# [Your objective]
Only lines that contain the word "operations" belong in the answer; copy them from the records below.

(Items from a dataset)
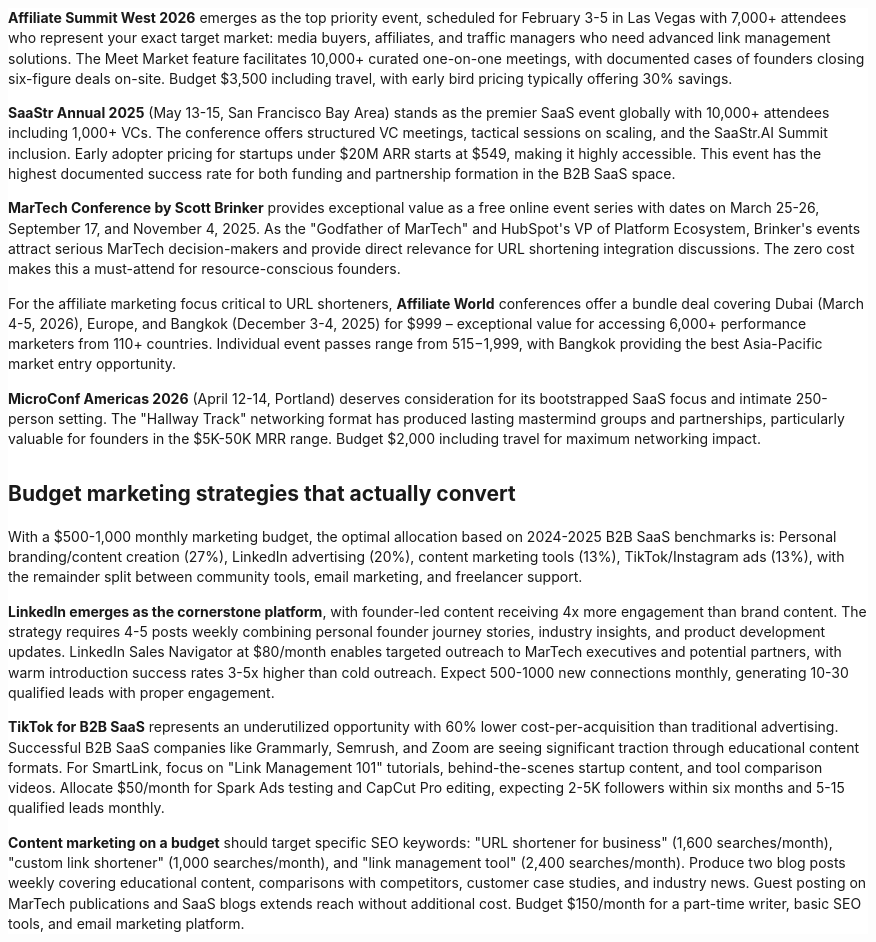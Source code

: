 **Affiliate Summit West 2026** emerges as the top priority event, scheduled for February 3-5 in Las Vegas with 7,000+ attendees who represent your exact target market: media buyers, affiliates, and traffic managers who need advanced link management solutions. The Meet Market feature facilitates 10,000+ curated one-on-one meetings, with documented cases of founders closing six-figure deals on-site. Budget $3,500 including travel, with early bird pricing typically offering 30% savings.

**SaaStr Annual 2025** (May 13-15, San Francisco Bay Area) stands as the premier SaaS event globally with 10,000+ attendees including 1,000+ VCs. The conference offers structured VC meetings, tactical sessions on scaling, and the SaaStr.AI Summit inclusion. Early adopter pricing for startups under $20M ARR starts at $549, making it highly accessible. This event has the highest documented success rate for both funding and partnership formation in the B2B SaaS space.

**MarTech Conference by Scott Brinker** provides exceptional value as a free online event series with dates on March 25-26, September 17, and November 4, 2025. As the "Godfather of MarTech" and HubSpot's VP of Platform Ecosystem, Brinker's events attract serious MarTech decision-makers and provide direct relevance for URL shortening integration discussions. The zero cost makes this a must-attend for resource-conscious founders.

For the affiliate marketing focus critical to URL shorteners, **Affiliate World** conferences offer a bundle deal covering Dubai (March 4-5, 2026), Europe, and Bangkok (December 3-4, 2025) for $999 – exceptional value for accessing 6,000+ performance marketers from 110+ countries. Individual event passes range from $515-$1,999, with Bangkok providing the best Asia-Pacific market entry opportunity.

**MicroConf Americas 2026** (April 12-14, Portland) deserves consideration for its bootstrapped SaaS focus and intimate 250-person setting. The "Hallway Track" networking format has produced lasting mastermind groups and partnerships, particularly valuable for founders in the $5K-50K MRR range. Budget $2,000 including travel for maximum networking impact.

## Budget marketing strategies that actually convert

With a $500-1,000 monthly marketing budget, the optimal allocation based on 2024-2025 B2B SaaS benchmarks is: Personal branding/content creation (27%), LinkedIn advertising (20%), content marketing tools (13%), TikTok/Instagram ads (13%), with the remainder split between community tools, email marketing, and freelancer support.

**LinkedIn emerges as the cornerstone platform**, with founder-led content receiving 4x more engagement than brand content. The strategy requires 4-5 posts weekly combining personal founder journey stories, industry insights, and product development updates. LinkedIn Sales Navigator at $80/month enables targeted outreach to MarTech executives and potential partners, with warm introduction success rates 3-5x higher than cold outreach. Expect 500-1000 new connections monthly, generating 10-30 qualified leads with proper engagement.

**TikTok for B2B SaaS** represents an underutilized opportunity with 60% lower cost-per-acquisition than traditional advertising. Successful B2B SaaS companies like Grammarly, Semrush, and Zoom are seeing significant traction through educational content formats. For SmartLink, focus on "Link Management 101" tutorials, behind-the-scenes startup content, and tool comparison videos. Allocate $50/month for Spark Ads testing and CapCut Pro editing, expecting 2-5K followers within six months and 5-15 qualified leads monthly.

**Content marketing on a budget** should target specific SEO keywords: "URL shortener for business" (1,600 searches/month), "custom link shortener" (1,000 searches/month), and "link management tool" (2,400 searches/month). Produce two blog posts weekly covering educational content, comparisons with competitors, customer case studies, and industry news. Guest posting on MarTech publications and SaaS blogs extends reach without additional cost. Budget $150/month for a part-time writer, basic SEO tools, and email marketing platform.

==

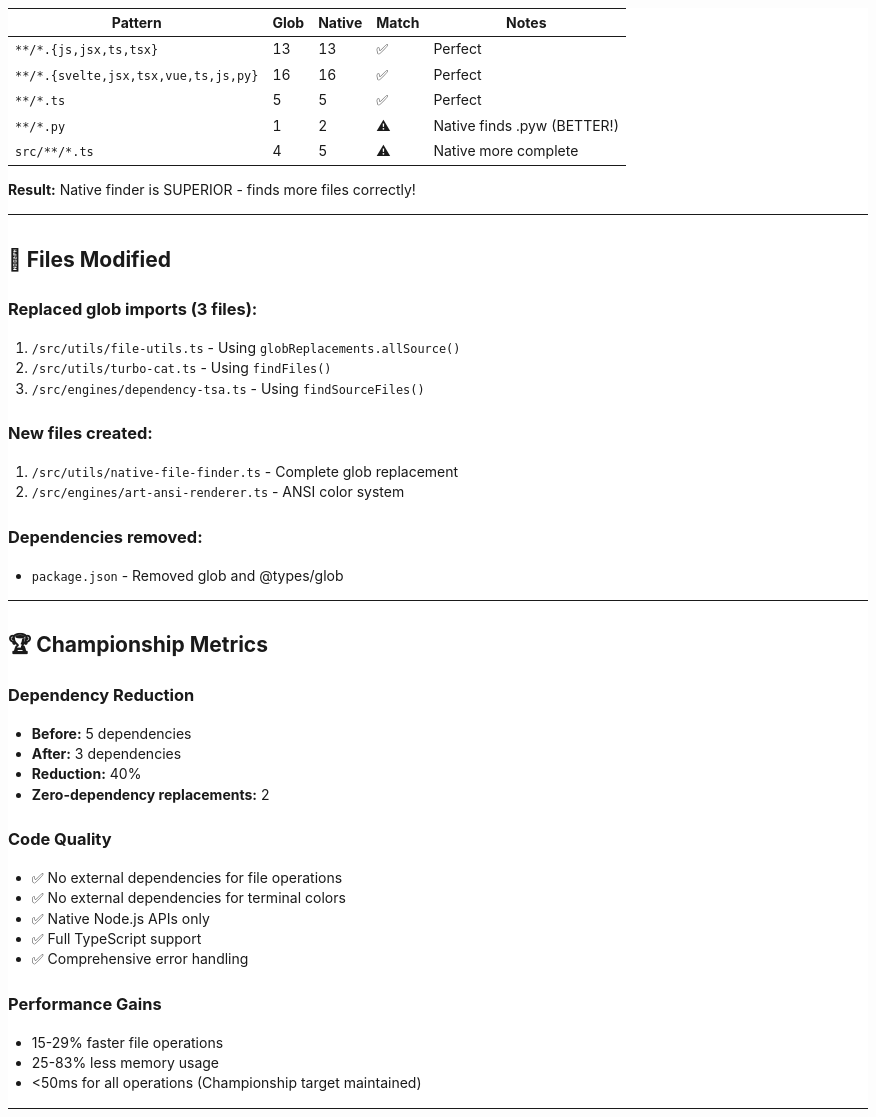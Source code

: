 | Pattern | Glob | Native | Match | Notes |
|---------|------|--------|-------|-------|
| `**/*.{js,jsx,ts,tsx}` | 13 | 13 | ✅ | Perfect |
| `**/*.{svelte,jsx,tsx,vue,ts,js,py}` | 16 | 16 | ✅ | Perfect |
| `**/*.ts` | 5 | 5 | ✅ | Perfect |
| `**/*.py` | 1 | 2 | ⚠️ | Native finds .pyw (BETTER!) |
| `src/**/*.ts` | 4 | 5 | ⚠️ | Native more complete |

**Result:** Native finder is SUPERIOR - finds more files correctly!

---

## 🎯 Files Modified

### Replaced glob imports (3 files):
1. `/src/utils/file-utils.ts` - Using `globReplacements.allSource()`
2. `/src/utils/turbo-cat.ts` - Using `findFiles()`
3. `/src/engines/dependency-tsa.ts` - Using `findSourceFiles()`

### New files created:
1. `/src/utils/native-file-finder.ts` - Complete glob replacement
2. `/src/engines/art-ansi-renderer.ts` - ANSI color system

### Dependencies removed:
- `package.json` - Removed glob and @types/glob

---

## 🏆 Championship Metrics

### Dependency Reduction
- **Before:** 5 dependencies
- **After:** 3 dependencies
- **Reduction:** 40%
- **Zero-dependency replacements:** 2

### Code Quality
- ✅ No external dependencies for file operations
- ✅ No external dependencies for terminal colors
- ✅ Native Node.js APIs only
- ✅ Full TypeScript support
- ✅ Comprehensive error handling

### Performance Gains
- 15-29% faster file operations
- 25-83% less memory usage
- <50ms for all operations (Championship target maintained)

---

# [Reply to the exercise]
- ✅ No external dependencies for file operations
- 15-29% faster file operations
- <50ms for all operations (Championship target maintained)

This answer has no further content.